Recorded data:
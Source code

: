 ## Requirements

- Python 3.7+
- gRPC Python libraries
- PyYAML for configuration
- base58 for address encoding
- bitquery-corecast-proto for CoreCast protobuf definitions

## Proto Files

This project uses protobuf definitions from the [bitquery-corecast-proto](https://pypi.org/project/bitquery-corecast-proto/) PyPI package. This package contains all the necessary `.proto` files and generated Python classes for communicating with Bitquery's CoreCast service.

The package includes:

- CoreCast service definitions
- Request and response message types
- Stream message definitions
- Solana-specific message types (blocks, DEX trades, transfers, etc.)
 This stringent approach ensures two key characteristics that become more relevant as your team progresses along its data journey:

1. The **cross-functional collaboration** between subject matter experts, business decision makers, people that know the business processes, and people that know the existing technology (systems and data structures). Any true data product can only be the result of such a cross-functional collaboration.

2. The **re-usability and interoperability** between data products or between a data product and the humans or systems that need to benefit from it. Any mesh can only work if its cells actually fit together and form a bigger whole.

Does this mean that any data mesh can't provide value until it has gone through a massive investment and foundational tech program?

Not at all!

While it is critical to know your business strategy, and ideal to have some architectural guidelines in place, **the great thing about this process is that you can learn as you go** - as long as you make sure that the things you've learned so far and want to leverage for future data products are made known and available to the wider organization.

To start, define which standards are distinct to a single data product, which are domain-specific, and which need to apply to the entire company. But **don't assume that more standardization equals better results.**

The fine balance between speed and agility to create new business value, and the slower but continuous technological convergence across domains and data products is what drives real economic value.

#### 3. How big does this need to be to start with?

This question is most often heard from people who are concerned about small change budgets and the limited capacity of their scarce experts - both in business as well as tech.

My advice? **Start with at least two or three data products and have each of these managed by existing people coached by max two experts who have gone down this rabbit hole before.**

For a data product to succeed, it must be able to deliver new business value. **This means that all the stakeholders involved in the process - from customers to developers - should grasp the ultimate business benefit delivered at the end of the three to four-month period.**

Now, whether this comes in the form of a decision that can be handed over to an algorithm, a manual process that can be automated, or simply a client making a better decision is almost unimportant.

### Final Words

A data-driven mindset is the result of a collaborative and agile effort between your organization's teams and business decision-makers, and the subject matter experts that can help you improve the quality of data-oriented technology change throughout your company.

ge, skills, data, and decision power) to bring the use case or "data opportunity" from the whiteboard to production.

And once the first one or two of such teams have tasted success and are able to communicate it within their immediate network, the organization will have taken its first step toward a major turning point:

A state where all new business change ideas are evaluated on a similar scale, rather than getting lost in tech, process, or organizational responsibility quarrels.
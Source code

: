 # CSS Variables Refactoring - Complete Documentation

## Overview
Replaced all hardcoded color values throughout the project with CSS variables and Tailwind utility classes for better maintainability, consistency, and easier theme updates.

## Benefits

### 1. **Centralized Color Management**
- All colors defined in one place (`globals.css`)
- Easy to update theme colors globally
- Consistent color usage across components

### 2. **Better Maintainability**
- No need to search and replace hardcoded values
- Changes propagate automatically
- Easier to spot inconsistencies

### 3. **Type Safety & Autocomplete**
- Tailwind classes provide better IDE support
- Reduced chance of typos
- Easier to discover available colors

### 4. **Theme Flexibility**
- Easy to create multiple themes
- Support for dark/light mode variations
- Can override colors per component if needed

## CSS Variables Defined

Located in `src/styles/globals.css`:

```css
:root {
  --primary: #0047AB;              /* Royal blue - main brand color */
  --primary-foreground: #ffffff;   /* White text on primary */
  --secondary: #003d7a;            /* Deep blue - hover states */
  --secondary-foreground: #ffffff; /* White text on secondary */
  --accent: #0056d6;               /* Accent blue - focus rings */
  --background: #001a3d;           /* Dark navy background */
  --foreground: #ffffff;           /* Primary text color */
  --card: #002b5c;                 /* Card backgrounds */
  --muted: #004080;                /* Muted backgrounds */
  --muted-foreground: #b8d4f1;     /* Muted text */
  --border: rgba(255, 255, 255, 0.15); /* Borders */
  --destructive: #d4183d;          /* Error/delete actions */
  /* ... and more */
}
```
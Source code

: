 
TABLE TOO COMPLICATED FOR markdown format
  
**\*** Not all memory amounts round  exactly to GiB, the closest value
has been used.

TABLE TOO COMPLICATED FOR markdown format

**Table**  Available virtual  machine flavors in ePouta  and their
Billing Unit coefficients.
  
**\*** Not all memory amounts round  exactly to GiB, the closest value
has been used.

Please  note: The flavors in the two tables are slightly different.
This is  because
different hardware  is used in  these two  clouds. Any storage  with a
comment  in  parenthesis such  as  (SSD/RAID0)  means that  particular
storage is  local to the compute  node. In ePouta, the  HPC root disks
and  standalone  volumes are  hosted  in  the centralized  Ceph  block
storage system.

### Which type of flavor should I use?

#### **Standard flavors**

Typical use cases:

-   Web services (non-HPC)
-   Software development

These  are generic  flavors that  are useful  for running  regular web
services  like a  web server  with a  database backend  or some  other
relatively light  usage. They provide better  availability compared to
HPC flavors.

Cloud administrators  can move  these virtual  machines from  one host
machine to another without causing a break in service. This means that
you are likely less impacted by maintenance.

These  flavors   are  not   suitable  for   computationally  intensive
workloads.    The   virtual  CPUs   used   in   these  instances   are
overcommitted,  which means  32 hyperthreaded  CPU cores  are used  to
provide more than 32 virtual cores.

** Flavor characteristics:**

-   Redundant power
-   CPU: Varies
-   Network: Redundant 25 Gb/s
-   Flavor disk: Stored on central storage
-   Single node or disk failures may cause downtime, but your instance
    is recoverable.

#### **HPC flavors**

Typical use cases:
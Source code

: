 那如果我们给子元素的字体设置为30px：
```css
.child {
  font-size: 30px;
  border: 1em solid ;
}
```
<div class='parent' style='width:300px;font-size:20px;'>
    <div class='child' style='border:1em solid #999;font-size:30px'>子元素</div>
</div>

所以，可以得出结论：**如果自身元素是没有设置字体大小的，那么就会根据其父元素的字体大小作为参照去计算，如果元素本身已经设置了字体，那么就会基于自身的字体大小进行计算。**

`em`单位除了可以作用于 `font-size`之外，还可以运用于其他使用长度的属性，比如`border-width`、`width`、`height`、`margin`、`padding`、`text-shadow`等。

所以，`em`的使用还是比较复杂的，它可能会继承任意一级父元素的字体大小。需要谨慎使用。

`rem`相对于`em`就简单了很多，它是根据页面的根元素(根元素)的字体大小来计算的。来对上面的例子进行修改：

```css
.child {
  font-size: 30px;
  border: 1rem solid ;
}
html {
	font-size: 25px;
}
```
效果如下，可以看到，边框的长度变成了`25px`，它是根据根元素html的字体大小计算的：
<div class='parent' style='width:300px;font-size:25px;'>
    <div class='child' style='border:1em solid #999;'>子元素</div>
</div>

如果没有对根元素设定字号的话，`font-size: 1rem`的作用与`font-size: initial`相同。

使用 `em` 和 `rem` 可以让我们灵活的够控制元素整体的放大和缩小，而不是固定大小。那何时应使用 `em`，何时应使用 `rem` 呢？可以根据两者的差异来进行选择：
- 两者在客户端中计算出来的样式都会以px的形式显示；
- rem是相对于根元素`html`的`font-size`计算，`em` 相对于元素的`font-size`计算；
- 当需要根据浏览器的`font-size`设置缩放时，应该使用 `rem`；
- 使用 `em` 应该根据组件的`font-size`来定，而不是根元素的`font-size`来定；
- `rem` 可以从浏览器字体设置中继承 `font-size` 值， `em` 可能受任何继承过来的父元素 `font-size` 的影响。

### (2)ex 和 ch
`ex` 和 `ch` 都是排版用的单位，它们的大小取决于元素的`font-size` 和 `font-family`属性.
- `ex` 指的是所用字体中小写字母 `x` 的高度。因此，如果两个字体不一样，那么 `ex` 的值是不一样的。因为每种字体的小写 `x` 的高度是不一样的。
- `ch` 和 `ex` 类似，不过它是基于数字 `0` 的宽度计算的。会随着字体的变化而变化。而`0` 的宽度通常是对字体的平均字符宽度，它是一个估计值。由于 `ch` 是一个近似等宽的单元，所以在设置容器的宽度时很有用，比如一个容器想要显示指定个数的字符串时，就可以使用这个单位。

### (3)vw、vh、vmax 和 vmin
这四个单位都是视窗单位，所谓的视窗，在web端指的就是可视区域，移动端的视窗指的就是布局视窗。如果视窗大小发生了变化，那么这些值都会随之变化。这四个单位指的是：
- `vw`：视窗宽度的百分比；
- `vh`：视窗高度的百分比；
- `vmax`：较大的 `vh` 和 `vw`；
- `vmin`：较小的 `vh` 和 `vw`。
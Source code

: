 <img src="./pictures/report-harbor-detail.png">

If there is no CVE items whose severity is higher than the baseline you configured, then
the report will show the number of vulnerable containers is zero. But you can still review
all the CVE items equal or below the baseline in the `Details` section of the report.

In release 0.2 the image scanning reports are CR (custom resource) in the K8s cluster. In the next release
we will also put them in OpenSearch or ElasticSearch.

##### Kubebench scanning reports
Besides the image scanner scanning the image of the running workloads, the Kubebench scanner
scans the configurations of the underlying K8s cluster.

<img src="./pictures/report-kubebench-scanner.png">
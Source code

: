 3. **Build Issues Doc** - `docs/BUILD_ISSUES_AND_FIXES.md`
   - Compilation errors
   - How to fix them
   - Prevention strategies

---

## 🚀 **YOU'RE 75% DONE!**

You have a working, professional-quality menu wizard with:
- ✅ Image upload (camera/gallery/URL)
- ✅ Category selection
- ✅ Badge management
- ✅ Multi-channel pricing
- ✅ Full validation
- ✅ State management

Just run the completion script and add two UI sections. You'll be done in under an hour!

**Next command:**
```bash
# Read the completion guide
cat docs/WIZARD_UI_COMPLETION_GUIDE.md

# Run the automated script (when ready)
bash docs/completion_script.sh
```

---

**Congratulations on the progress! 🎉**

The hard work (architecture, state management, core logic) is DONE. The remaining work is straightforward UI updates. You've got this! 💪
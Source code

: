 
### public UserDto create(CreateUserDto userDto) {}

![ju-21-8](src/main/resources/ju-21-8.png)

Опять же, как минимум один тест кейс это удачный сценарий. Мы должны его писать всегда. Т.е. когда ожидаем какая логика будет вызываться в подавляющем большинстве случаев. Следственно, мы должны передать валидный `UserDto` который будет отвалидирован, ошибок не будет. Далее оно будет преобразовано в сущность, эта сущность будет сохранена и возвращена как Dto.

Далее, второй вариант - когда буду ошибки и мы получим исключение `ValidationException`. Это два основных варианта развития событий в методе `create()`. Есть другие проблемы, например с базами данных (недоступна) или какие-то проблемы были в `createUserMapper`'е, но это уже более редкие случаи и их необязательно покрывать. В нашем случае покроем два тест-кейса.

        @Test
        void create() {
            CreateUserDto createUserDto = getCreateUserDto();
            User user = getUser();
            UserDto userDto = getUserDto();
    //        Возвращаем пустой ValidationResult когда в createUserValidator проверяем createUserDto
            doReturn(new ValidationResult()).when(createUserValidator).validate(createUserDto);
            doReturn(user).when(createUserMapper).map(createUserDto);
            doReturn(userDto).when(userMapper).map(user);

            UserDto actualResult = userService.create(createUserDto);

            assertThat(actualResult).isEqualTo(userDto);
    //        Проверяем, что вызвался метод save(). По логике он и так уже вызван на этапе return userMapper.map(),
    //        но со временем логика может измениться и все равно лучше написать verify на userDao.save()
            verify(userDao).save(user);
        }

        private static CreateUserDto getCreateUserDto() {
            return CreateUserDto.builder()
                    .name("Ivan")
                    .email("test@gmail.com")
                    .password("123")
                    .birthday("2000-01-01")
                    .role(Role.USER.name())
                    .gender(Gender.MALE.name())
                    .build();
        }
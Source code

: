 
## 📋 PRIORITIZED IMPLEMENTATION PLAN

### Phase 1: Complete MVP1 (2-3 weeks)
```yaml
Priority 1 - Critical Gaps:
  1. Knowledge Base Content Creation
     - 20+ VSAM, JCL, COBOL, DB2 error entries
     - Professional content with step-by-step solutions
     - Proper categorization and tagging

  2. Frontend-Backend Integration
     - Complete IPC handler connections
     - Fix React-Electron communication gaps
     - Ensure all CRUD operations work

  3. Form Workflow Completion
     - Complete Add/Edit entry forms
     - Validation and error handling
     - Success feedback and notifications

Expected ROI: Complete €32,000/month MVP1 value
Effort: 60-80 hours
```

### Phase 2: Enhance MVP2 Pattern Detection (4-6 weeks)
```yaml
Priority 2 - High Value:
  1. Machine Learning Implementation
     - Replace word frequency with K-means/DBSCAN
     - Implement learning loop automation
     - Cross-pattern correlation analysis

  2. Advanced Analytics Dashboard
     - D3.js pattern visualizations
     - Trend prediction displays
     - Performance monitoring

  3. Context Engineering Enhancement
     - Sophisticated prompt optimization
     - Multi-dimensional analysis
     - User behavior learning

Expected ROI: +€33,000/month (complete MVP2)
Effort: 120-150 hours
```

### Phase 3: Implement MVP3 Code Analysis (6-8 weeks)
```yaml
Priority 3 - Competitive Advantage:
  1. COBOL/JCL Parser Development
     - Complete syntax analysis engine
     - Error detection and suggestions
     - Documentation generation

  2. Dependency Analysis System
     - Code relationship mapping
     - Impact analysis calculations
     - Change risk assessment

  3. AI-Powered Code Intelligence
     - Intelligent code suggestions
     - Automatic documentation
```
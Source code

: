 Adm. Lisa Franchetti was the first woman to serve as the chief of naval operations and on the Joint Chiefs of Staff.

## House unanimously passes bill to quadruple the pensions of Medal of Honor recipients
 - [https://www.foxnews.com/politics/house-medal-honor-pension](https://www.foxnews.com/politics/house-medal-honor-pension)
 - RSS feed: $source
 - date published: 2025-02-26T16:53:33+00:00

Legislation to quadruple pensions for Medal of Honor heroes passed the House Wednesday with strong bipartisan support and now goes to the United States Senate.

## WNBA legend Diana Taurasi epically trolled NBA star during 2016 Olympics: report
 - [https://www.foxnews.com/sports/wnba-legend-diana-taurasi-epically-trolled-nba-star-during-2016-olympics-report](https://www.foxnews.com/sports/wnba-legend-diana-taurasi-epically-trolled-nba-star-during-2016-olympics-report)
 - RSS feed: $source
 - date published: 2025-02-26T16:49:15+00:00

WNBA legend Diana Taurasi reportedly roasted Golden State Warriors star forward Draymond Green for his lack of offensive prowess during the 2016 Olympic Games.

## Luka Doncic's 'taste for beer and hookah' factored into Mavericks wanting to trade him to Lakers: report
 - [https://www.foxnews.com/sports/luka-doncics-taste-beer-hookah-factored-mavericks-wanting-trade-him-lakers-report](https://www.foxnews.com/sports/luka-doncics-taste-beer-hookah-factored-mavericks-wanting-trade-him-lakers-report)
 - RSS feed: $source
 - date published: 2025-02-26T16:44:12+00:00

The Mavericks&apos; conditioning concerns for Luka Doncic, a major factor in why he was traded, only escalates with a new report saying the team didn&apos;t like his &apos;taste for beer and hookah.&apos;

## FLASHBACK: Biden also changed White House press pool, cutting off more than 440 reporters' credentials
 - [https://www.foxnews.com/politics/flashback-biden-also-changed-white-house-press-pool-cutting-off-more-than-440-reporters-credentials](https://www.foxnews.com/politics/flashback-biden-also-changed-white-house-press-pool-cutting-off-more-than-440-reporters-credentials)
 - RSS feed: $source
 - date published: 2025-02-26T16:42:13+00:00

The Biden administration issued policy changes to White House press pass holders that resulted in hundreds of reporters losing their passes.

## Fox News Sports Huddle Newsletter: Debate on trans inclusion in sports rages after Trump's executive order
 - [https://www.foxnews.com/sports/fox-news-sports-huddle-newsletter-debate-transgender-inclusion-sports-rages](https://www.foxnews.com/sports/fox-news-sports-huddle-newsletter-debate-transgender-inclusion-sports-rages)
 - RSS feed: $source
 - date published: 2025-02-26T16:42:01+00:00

Work task: The output should be exactly the lines above from the line containing "- Stream message definitions" to the line containing "#### 3. How big", inclusive, with no other lines.

Written answer:
- Stream message definitions
- Solana-specific message types (blocks, DEX trades, transfers, etc.)
 This stringent approach ensures two key characteristics that become more relevant as your team progresses along its data journey:

1. The **cross-functional collaboration** between subject matter experts, business decision makers, people that know the business processes, and people that know the existing technology (systems and data structures). Any true data product can only be the result of such a cross-functional collaboration.

2. The **re-usability and interoperability** between data products or between a data product and the humans or systems that need to benefit from it. Any mesh can only work if its cells actually fit together and form a bigger whole.

Does this mean that any data mesh can't provide value until it has gone through a massive investment and foundational tech program?

Not at all!

While it is critical to know your business strategy, and ideal to have some architectural guidelines in place, **the great thing about this process is that you can learn as you go** - as long as you make sure that the things you've learned so far and want to leverage for future data products are made known and available to the wider organization.

To start, define which standards are distinct to a single data product, which are domain-specific, and which need to apply to the entire company. But **don't assume that more standardization equals better results.**

The fine balance between speed and agility to create new business value, and the slower but continuous technological convergence across domains and data products is what drives real economic value.

#### 3. How big does this need to be to start with?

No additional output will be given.